» **Task to complete**: Exact transcription of the following records is needed, with every picture dropped.

» **Data for analysis**:
[Start of section]

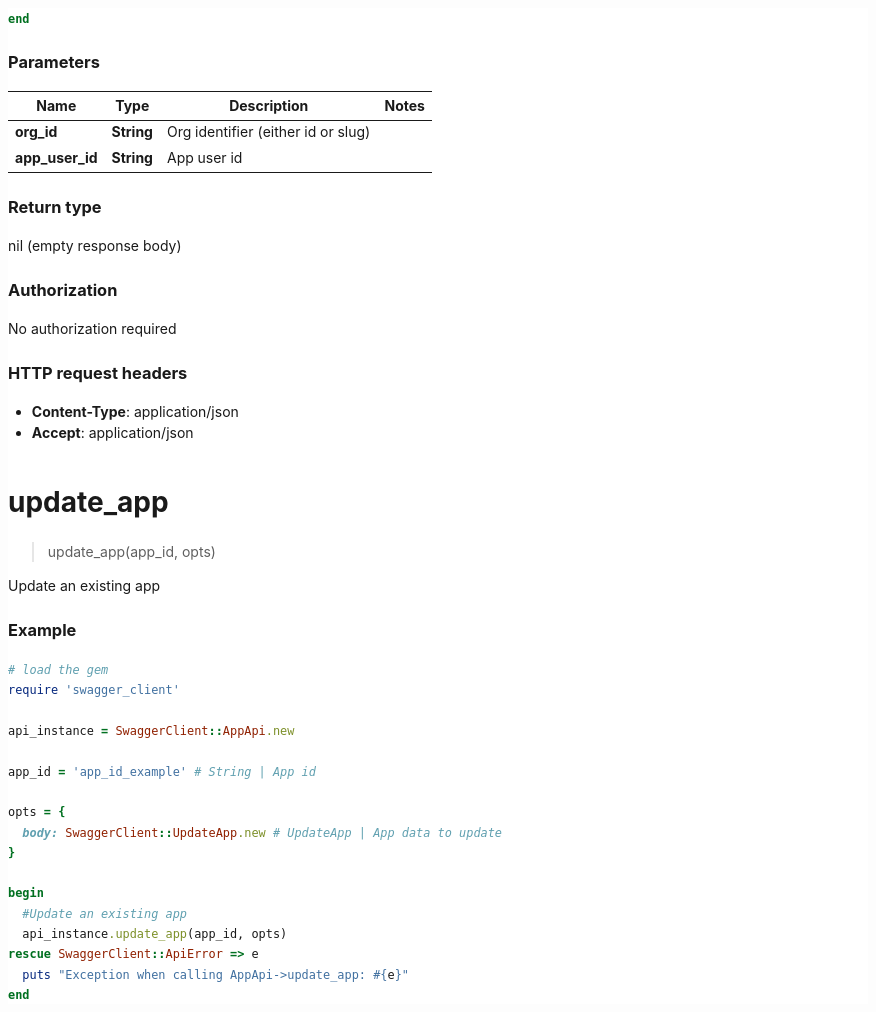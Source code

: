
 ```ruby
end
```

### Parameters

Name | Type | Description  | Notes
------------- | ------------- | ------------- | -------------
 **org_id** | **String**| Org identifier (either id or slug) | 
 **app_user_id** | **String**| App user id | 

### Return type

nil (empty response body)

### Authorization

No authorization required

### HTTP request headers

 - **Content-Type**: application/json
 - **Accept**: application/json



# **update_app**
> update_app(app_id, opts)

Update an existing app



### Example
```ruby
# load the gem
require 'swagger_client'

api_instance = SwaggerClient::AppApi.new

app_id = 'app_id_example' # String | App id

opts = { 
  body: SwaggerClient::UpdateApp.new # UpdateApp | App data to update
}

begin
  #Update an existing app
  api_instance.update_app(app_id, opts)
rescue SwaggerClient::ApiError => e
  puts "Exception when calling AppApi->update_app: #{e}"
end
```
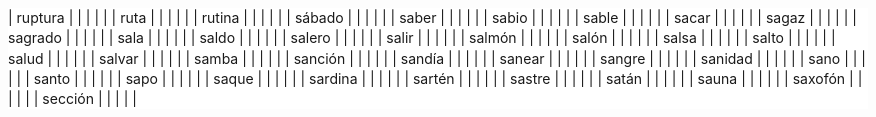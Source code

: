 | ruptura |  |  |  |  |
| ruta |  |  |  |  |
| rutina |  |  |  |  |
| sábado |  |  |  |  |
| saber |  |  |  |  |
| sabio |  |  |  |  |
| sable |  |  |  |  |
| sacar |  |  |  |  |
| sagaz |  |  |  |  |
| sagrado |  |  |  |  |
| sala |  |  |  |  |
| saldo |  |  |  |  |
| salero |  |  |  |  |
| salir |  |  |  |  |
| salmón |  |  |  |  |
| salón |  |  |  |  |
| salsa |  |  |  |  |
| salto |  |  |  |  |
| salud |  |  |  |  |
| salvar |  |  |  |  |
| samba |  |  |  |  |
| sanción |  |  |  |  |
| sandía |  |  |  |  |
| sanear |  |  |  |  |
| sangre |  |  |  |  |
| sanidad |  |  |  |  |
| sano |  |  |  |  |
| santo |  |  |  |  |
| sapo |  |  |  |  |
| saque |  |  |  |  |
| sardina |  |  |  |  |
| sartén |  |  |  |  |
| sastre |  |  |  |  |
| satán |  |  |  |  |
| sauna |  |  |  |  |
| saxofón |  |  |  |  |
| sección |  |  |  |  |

[End of section]

» **Answer for the task**:
Source code

:
 ```ruby
end
```

### Parameters

Name | Type | Description  | Notes
------------- | ------------- | ------------- | -------------
 **org_id** | **String**| Org identifier (either id or slug) | 
 **app_user_id** | **String**| App user id | 

### Return type

nil (empty response body)

### Authorization

No authorization required

### HTTP request headers

 - **Content-Type**: application/json
 - **Accept**: application/json



# **update_app**
> update_app(app_id, opts)

Update an existing app



### Example
```ruby
# load the gem
require 'swagger_client'

api_instance = SwaggerClient::AppApi.new

app_id = 'app_id_example' # String | App id

opts = { 
  body: SwaggerClient::UpdateApp.new # UpdateApp | App data to update
}

begin
  #Update an existing app
  api_instance.update_app(app_id, opts)
rescue SwaggerClient::ApiError => e
  puts "Exception when calling AppApi->update_app: #{e}"
end
```
Source code

: | ruptura |  |  |  |  |
| ruta |  |  |  |  |
| rutina |  |  |  |  |
| sábado |  |  |  |  |
| saber |  |  |  |  |
| sabio |  |  |  |  |
| sable |  |  |  |  |
| sacar |  |  |  |  |
| sagaz |  |  |  |  |
| sagrado |  |  |  |  |
| sala |  |  |  |  |
| saldo |  |  |  |  |
| salero |  |  |  |  |
| salir |  |  |  |  |
| salmón |  |  |  |  |
| salón |  |  |  |  |
| salsa |  |  |  |  |
| salto |  |  |  |  |
| salud |  |  |  |  |
| salvar |  |  |  |  |
| samba |  |  |  |  |
| sanción |  |  |  |  |
| sandía |  |  |  |  |
| sanear |  |  |  |  |
| sangre |  |  |  |  |
| sanidad |  |  |  |  |
| sano |  |  |  |  |
| santo |  |  |  |  |
| sapo |  |  |  |  |
| saque |  |  |  |  |
| sardina |  |  |  |  |
| sartén |  |  |  |  |
| sastre |  |  |  |  |
| satán |  |  |  |  |
| sauna |  |  |  |  |
| saxofón |  |  |  |  |
| sección |  |  |  |  |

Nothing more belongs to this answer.